Hello! I have been reading these forums for over a year while doing research on buying my first sail boat. I just returned from doing just that, I am now the owner of the 35' Dickerson, Restless! I am looking for pointers and opinions on materials and methods to get her back into shape.

Here is what she needs: Hauled out, the hull and bottom stripped and repainted, new cushions in the interior, some minor repairs on the deck, new topside paint, and some other minor miscellaneous things.

She is a wood boat, with a fiberglass over plywood deck. I saw no signs of rot anywhere on the hull. The fiberglass part is easy (thanks little bro for getting a job at a fiberglass repair shop!). The shipyard where I'll be doing the work doesn't have air for airtools, so I need to do the work with electric power tools. I have worked all of my adult life as a building contractor, and as a hobby I restore classic cars, so doing the work and having the tools are not a problem.

Here are my questions:

What is the best way to strip the hull and prep it for paint? I was thinking 7" grinder or belt sander with 36 grit (I do have enough experience with these tools to not destroy the wood), followed by block sanding with 80 grit. Thoughts?

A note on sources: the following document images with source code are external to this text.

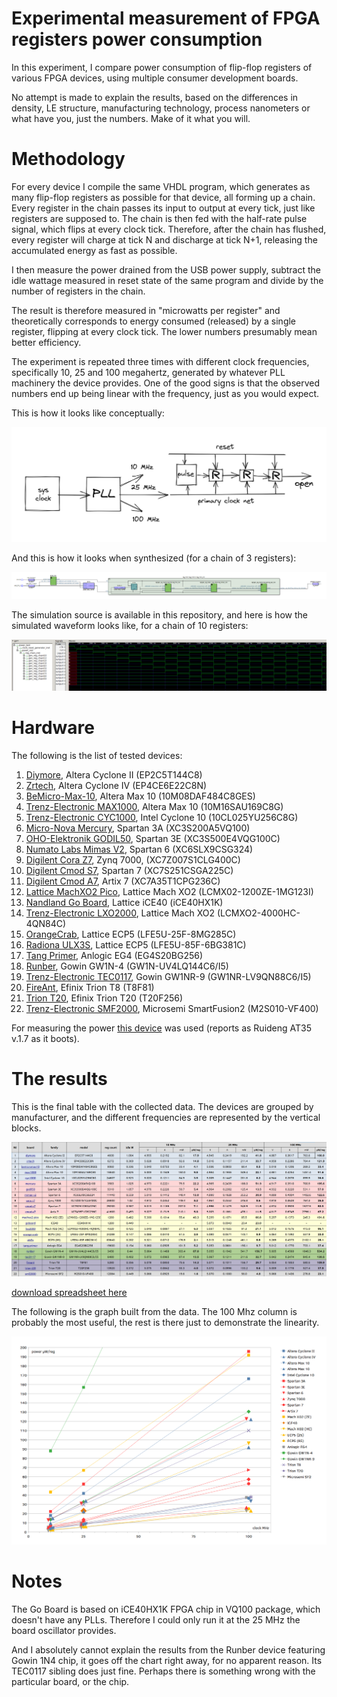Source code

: # Experimental measurement of FPGA registers power consumption

In this experiment, I compare power consumption of flip-flop registers of various FPGA devices, using multiple consumer development boards.

No attempt is made to explain the results, based on the differences in density, LE structure, manufacturing technology, process nanometers or what have you, just the numbers. Make of it what you will.

# Methodology

For every device I compile the same VHDL program, which generates as many flip-flop registers as possible for that device, all forming up a chain. Every register in the chain passes its input to output at every tick, just like registers are supposed to. The chain is then fed with the half-rate pulse signal, which flips at every clock tick. Therefore, after the chain has flushed, every register will charge at tick N and discharge at tick N+1, releasing the accumulated energy as fast as possible.

I then measure the power drained from the USB power supply, subtract the idle wattage measured in reset state of the same program and divide by the number of registers in the chain. 

The result is therefore measured in "microwatts per register" and theoretically corresponds to energy consumed (released) by a single register, flipping at every clock tick. The lower numbers presumably mean better efficiency.

The experiment is repeated three times with different clock frequencies, specifically 10, 25 and 100 megahertz, generated by whatever PLL machinery the device provides. One of the good signs is that the observed numbers end up being linear with the frequency, just as you would expect.

This is how it looks like conceptually:

![Sketch](/images/power_draft.png)

And this is how it looks when synthesized (for a chain of 3 registers):

![Scheme](/images/power_tech.png)

The simulation source is available in this repository, and here is how the simulated waveform looks like, for a chain of 10 registers:

![Waveform](/images/power_waveform.png)

# Hardware

The following is the list of tested devices:

1. [Diymore](https://www.diymore.cc/products/eprom-5v-altera-fpga-cycloneii-ep2c5t144-minimum-system-development-board-usb-blaster-mini-usb-cable-10pin-jtag-connection-cable), Altera Cyclone II (EP2C5T144C8)
2. [Zrtech](https://www.youtube.com/watch?v=X9qC44bT3r4), Altera Cyclone IV (EP4CE6E22C8N)
3. [BeMicro-Max-10](https://community.intel.com/t5/FPGA-Wiki/BeMicro-Max-10/ta-p/735231), Altera Max 10 (10M08DAF484C8GES)
4. [Trenz-Electronic MAX1000](https://shop.trenz-electronic.de/en/TEI0001-03-16-C8A-MAX1000-IoT-Maker-Board-16-kLE-32-MByte-SDRAM), Altera Max 10 (10M16SAU169C8G)
5. [Trenz-Electronic CYC1000](https://shop.trenz-electronic.de/en/Products/Trenz-Electronic/CYC1000-Intel-Cyclone-10/), Intel Cyclone 10 (10CL025YU256C8G)
6. [Micro-Nova Mercury](https://www.micro-nova.com/mercury), Spartan 3A (XC3S200A5VQ100)
7. [OHO-Elektronik GODIL50](http://www.oho-elektronik.de/pics/UM_GODIL.pdf), Spartan 3E (XC3S500E4VQG100C)
8. [Numato Labs Mimas V2](https://numato.com/product/mimas-v2-spartan-6-fpga-development-board-with-ddr-sdram/), Spartan 6 (XC6SLX9CSG324)
9. [Digilent Cora Z7](https://digilent.com/reference/programmable-logic/cora-z7/start), Zynq 7000, (XC7Z007S1CLG400C)
10. [Digilent Cmod S7](https://digilent.com/reference/programmable-logic/cmod-s7/start), Spartan 7 (XC7S251CSGA225C)
11. [Digilent Cmod A7](https://digilent.com/reference/programmable-logic/cmod-a7/start), Artix 7 (XC7A35T1CPG236C)
12. [Lattice MachXO2 Pico](https://www.latticesemi.com/alpha-mxo2-pico-kit), Lattice Mach XO2 (LCMX02-1200ZE-1MG123I)
13. [Nandland Go Board](https://www.nandland.com/blog/go-board-introduction.html), Lattice iCE40 (iCE40HX1K)
14. [Trenz-Electronic LXO2000](https://shop.trenz-electronic.de/en/TEL0001-02-LXO2000-with-Lattice-XO2-4000-On-Board-USB/JTAG-2.5-x-6.15-cm), Lattice Mach XO2 (LCMXO2-4000HC-4QN84C)
15. [OrangeCrab](https://1bitsquared.com/products/orangecrab), Lattice ECP5 (LFE5U-25F-8MG285C)
16. [Radiona ULX3S](https://www.crowdsupply.com/radiona/ulx3s), Lattice ECP5 (LFE5U-85F-6BG381C)
17. [Tang Primer](https://tang.sipeed.com/en/), Anlogic EG4 (EG4S20BG256)
18. [Runber](https://www.seeedstudio.com/Gowin-RUNBER-Development-Board-p-4779.html), Gowin GW1N-4 (GW1N-UV4LQ144C6/I5)
19. [Trenz-Electronic TEC0117](https://shop.trenz-electronic.de/en/TEC0117-01-FPGA-Module-with-GOWIN-LittleBee-and-8-MByte-internal-SDRAM), Gowin GW1NR-9 (GW1NR-LV9QN88C6/I5)
20. [FireAnt](https://www.crowdsupply.com/jungle-elec/fireant), Efinix Trion T8 (T8F81)
21. [Trion T20](https://www.efinixinc.com/products-devkits-triont20.html), Efinix Trion T20 (T20F256)
22. [Trenz-Electronic SMF2000](https://shop.trenz-electronic.de/en/TEM0001-01A-010C-SMF2000-FPGA-Module-with-Microsemi-SmartFusion2-8-MByte-SDRAM), Microsemi SmartFusion2 (M2S010-VF400)

For measuring the power [this device](https://www.amazon.de/-/en/gp/product/B07W6MWNMV/) was used (reports as Ruideng AT35 v.1.7 as it boots).

# The results

This is the final table with the collected data. The devices are grouped by manufacturer, and the different frequencies are represented by the vertical blocks.

![Scheme](/images/power_table.png)

[download spreadsheet here](https://github.com/targeted/fpga-reg-power/blob/main/docs/power_data.ods?raw=true)

The following is the graph built from the data. The 100 Mhz column is probably the most useful, the rest is there just to demonstrate the linearity.

![Scheme](/images/power_graph.png)

# Notes

The Go Board is based on iCE40HX1K FPGA chip in VQ100 package, which doesn't have any PLLs. Therefore I could only run it at the 25 MHz the board oscillator provides.

And I absolutely cannot explain the results from the Runber device featuring Gowin 1N4 chip, it goes off the chart right away, for no apparent reason. Its TEC0117 sibling does just fine. Perhaps there is something wrong with the particular board, or the chip.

What paint products have you used for the hull and bottom paint, specifically? I was thinking automotive grade polyester hi build primer, epoxy primer then single stage urethane. I've heard of people using house hold latex paint for this???

What material for the interior cushions? Cloth would seem more comfy and cooler to sit on, but vinyl would be more water and mildew resistant.

Any thoughts or advice would be greatly appreciated!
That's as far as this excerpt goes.